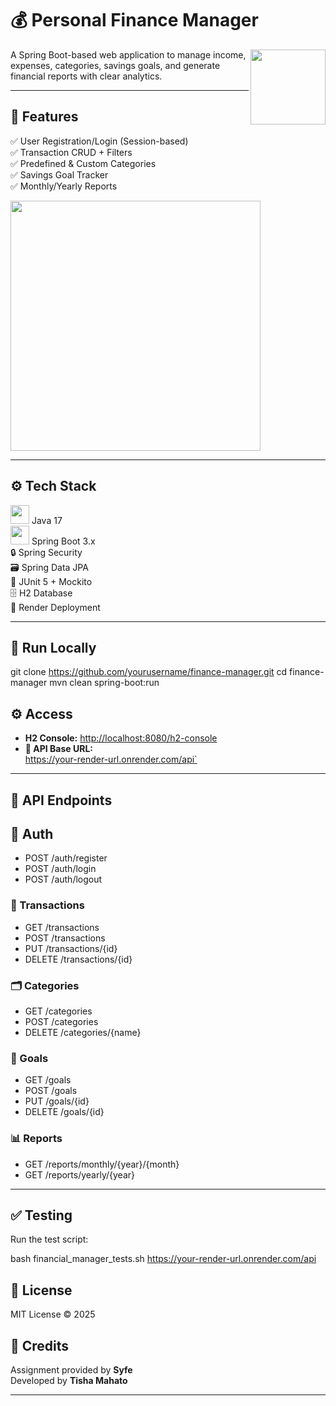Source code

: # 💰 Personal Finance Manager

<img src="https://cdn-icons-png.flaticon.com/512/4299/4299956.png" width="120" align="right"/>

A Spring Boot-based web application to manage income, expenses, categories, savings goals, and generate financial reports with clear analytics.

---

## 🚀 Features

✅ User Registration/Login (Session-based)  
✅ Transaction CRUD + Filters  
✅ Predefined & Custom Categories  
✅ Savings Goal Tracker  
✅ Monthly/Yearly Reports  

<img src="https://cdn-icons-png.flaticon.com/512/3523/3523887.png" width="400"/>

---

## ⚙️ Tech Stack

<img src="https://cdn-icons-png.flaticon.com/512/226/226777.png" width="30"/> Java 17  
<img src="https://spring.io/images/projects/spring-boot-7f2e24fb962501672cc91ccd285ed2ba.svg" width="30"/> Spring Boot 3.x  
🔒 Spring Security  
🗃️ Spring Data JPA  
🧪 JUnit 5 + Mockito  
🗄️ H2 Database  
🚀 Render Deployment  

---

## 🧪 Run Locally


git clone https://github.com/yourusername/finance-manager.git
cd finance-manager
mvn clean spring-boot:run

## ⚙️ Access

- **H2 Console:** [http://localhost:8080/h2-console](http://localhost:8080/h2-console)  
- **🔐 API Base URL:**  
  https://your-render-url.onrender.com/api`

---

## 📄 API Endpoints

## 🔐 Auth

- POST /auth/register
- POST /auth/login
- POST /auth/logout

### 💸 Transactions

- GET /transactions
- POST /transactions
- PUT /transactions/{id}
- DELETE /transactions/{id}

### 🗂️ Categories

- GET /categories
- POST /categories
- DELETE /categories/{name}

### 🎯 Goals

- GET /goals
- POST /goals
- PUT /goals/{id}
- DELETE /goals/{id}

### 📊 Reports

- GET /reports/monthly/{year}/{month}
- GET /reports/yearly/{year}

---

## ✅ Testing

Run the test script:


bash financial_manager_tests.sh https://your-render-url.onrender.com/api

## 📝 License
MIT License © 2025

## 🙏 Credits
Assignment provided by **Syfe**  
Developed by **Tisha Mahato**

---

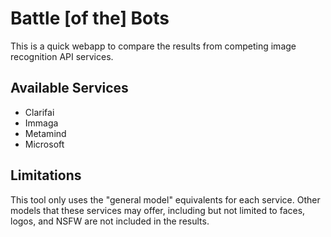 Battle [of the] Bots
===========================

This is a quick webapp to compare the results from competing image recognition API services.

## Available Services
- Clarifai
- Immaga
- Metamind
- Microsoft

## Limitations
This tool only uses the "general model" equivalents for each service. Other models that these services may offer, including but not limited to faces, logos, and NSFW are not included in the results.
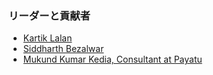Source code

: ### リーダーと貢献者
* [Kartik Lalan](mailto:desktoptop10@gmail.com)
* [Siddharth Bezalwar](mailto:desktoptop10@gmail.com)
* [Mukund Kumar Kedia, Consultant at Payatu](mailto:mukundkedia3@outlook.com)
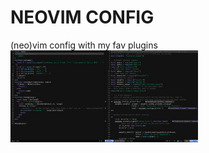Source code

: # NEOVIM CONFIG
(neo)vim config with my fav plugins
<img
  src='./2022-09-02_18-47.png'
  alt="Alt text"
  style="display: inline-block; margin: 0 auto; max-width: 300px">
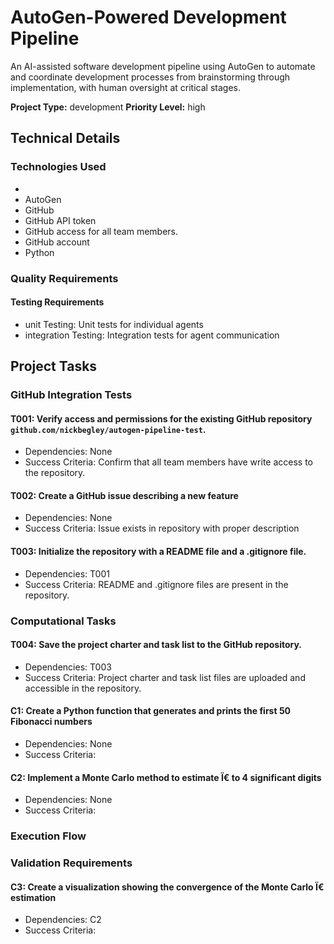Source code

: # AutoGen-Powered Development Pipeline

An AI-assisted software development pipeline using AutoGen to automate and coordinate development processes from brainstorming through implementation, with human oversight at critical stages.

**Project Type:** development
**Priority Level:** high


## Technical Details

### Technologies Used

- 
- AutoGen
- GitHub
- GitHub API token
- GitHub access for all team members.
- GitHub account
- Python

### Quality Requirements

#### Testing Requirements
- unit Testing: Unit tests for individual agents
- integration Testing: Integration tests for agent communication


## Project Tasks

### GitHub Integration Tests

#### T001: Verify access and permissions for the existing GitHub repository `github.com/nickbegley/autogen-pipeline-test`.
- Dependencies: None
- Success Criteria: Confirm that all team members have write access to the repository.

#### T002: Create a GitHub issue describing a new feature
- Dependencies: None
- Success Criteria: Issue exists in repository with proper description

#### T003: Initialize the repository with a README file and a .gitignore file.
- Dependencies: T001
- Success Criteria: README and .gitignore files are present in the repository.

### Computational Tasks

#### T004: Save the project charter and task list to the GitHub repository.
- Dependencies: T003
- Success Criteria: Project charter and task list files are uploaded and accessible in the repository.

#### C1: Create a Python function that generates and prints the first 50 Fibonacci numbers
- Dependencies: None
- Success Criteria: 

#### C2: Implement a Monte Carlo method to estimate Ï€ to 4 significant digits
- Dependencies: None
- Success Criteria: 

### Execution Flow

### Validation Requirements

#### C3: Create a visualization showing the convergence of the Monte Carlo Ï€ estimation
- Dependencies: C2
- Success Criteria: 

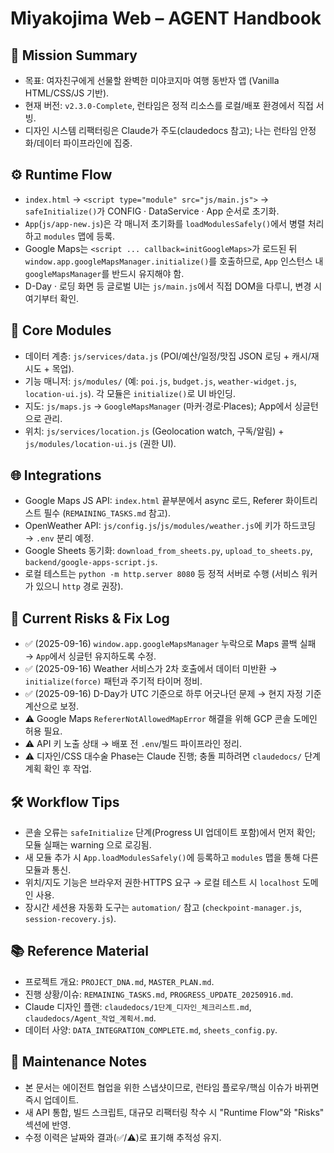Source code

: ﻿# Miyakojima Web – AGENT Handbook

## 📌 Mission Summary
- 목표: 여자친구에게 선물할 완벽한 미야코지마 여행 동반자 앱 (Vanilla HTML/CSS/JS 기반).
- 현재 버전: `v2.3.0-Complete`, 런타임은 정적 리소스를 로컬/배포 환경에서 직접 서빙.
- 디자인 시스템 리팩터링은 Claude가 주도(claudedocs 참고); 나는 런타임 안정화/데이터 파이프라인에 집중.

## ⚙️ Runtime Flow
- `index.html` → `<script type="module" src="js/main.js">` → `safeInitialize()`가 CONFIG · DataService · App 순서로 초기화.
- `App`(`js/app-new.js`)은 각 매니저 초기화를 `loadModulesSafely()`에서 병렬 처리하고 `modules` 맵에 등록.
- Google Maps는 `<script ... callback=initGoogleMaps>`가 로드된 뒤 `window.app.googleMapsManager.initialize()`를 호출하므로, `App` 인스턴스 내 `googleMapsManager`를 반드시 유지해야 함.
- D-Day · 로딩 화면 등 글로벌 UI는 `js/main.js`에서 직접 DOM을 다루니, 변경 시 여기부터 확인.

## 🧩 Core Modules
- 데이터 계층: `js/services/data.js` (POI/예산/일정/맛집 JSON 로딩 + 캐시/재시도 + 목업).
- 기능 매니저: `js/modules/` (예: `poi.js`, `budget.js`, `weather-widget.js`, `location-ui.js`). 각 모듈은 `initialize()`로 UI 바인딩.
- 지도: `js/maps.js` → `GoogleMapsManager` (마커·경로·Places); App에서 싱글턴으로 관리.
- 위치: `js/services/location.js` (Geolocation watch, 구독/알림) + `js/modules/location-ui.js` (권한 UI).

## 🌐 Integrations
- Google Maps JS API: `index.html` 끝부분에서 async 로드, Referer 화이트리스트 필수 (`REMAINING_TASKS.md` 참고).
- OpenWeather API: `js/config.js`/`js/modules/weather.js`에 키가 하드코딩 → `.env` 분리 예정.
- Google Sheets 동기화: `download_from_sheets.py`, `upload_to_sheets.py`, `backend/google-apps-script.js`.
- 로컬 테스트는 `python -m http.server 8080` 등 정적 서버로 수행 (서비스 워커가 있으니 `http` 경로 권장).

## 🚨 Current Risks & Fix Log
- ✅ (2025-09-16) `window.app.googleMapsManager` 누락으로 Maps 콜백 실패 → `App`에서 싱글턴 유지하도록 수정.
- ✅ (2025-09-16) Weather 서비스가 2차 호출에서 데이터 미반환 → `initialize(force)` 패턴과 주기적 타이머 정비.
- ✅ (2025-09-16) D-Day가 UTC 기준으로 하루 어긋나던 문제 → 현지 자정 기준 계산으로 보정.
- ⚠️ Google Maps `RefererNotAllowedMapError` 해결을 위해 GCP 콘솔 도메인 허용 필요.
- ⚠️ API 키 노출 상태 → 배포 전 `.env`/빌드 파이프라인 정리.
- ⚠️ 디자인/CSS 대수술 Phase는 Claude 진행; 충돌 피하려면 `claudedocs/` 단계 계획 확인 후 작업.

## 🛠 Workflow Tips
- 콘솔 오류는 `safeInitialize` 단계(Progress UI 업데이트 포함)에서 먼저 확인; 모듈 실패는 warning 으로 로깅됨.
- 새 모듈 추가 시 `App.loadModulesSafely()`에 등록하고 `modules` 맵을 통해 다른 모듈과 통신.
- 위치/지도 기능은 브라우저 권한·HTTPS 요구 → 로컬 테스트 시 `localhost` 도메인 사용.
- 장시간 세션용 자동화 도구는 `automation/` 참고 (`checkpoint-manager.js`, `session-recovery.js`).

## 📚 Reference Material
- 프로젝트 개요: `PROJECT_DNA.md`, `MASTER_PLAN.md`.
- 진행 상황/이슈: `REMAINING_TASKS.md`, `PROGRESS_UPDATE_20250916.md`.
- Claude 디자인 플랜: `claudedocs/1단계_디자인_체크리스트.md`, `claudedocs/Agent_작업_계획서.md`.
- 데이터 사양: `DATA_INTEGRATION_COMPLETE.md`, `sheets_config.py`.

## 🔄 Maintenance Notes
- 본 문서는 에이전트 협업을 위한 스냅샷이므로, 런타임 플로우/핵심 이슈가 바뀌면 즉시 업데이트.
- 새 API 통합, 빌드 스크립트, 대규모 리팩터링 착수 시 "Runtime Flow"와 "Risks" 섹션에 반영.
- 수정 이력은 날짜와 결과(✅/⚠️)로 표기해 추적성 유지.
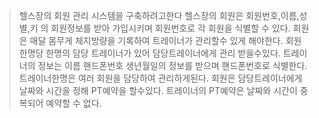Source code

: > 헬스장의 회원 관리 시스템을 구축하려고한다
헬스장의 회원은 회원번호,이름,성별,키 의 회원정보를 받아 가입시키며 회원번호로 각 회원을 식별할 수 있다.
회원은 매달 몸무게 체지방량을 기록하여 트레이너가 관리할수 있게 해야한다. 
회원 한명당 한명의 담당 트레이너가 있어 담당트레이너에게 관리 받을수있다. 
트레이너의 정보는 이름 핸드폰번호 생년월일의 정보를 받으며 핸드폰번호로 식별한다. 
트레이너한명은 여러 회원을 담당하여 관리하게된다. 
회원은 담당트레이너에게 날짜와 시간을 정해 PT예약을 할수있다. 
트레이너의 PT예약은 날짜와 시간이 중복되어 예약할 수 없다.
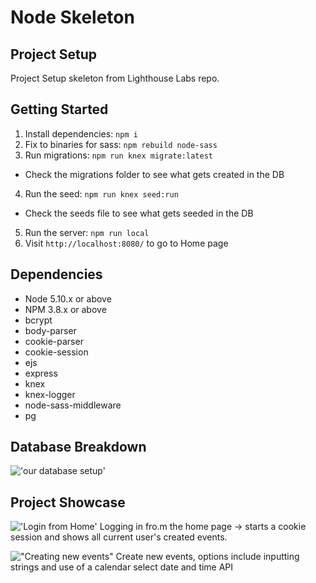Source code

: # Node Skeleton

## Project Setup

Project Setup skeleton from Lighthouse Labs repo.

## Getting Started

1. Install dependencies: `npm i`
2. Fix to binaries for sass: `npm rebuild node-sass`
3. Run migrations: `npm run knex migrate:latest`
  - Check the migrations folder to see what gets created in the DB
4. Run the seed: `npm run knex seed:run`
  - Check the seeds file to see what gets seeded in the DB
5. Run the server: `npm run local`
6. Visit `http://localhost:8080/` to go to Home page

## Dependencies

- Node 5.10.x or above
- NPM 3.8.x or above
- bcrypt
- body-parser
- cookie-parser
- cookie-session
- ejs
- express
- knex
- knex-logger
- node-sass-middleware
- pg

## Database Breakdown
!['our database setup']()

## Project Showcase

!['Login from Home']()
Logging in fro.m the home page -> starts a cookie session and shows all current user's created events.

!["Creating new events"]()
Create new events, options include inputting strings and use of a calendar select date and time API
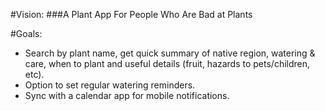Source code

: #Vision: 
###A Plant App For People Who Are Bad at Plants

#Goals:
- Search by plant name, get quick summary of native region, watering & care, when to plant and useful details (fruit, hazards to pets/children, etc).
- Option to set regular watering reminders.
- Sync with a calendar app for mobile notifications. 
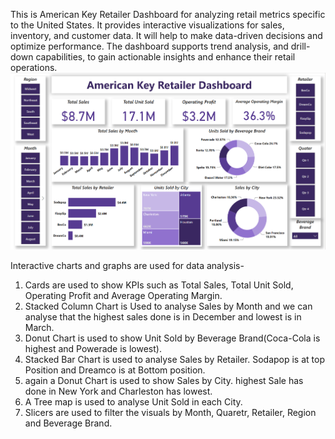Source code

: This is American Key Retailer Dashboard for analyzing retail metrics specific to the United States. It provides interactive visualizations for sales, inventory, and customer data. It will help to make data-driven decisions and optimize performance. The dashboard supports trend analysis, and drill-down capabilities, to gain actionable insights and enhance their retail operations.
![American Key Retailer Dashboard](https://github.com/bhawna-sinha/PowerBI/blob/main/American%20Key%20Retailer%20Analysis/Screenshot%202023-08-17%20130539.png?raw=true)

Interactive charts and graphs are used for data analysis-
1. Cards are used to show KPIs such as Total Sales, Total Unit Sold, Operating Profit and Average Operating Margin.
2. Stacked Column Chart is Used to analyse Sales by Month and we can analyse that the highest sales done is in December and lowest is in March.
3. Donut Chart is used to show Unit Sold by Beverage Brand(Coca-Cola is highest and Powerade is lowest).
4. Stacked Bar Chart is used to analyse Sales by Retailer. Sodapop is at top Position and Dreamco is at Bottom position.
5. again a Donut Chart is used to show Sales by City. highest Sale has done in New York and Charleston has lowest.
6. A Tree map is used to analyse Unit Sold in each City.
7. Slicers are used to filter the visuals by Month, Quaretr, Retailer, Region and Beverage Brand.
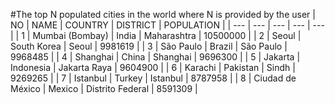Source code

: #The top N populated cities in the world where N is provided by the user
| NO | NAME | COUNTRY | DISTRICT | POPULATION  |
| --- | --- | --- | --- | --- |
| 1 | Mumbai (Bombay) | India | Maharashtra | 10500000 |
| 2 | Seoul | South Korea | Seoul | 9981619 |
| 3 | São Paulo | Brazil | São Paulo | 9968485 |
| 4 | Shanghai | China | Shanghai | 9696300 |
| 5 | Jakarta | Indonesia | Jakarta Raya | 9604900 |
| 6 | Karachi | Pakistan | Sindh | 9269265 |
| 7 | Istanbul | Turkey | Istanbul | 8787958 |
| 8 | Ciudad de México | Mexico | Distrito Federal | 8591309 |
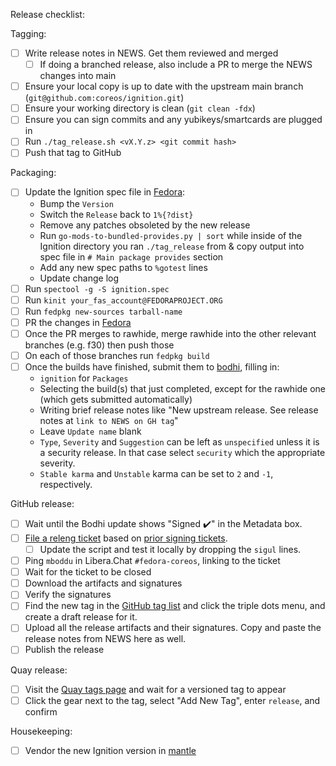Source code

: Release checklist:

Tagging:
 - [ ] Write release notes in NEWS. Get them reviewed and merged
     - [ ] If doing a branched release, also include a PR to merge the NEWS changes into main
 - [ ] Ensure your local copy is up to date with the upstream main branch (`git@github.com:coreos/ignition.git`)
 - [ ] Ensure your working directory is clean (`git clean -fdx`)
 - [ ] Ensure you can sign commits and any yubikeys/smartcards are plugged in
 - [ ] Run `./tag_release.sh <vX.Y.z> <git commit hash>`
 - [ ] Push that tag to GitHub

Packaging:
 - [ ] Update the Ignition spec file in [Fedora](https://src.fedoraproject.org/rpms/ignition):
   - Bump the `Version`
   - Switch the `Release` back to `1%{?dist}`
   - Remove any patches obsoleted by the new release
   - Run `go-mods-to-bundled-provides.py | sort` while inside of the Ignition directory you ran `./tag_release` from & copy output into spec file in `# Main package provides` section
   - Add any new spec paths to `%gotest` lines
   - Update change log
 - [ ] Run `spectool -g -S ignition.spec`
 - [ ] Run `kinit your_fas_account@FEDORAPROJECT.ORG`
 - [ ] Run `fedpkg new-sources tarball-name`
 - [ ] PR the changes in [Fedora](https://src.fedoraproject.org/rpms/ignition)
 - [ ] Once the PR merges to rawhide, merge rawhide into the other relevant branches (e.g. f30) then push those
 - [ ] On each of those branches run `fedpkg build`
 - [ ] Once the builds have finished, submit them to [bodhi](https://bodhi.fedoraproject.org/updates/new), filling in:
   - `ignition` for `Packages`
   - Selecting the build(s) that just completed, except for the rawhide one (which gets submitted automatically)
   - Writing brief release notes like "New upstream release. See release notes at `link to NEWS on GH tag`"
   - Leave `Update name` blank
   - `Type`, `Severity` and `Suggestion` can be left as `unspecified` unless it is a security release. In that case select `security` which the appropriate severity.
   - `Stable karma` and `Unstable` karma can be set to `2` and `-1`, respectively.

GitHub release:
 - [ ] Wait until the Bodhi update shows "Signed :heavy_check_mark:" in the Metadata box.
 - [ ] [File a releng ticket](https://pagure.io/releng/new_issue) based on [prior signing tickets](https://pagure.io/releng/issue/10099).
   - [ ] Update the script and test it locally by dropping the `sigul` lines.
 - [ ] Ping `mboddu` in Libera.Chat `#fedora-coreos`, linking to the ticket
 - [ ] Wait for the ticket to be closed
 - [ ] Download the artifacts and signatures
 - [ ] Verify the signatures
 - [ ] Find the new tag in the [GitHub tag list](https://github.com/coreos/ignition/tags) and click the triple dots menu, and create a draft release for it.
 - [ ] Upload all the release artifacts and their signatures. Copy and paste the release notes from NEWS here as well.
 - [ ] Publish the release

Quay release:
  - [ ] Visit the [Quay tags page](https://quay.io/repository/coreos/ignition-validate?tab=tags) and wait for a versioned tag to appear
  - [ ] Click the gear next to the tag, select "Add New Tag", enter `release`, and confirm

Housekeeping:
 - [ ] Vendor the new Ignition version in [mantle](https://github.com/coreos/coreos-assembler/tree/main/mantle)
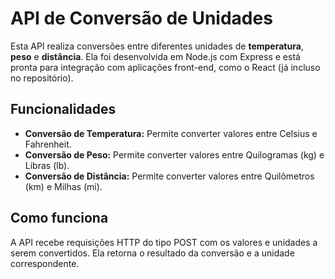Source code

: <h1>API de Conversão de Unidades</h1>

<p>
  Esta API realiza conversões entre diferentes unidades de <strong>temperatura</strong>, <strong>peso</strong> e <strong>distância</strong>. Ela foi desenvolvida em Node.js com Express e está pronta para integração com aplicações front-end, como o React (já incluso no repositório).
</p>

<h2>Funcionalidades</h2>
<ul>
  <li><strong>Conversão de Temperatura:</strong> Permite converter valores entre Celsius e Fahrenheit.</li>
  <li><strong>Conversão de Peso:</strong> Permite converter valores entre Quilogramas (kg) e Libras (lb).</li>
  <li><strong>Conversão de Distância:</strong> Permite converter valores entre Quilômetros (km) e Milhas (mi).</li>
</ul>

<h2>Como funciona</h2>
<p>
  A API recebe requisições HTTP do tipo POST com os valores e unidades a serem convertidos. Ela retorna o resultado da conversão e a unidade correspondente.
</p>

● ● ● ● ● ● ●

Instructions to follow
Extract from the records above the lines from the one containing "## Technical Details" to the one containing "## Project Tasks", both lines included, exactly as they appear and with nothing else.

Answer space
## Technical Details

### Technologies Used

- 
- AutoGen
- GitHub
- GitHub API token
- GitHub access for all team members.
- GitHub account
- Python

### Quality Requirements

#### Testing Requirements
- unit Testing: Unit tests for individual agents
- integration Testing: Integration tests for agent communication


## Project Tasks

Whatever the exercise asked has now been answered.